→ **Assignment**: One part of the entries below is wanted: the lines from the one containing "Правую часть равенства" through the one containing "словами, $\sigma_n^\alpha(g,x)$ и $\sigma_m^\alpha(g,x)$". Write those out exactly and nothing else.

====================

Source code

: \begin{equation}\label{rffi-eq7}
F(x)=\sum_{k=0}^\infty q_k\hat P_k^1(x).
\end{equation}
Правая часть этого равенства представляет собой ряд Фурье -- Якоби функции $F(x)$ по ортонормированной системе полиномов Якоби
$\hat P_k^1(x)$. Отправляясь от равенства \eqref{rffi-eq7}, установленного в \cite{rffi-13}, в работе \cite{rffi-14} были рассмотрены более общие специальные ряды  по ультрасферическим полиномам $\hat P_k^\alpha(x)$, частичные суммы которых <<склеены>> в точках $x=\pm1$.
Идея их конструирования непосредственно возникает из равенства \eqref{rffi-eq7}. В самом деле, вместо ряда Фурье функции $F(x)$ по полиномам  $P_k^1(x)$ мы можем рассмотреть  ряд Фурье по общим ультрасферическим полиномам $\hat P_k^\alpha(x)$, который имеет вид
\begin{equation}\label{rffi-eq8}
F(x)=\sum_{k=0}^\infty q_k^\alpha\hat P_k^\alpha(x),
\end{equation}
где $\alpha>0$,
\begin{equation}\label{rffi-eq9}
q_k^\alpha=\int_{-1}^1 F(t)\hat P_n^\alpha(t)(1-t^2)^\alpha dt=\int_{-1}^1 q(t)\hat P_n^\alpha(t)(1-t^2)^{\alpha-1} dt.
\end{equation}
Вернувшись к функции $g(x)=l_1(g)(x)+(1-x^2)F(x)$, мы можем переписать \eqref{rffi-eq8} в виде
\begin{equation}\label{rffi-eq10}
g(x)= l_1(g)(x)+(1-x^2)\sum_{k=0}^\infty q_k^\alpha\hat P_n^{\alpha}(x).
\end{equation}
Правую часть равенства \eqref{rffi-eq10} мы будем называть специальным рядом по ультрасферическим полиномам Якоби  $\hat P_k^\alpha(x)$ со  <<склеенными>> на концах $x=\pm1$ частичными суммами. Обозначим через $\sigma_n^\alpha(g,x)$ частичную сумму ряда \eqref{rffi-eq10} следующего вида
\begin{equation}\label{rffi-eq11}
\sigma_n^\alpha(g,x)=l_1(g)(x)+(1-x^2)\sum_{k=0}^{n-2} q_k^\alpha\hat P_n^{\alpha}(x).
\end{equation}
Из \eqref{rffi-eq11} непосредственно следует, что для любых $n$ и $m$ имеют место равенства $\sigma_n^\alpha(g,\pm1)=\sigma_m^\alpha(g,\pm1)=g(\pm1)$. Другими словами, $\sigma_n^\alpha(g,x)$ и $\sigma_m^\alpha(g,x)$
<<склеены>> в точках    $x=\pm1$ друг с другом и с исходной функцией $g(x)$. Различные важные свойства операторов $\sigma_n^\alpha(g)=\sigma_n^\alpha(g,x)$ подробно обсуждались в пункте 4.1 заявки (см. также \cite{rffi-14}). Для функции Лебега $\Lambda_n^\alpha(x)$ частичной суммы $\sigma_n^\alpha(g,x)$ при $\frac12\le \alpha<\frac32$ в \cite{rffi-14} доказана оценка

====================

→ **Response below**:
Правую часть равенства \eqref{rffi-eq10} мы будем называть специальным рядом по ультрасферическим полиномам Якоби  $\hat P_k^\alpha(x)$ со  <<склеенными>> на концах $x=\pm1$ частичными суммами. Обозначим через $\sigma_n^\alpha(g,x)$ частичную сумму ряда \eqref{rffi-eq10} следующего вида
\begin{equation}\label{rffi-eq11}
\sigma_n^\alpha(g,x)=l_1(g)(x)+(1-x^2)\sum_{k=0}^{n-2} q_k^\alpha\hat P_n^{\alpha}(x).
\end{equation}
Из \eqref{rffi-eq11} непосредственно следует, что для любых $n$ и $m$ имеют место равенства $\sigma_n^\alpha(g,\pm1)=\sigma_m^\alpha(g,\pm1)=g(\pm1)$. Другими словами, $\sigma_n^\alpha(g,x)$ и $\sigma_m^\alpha(g,x)$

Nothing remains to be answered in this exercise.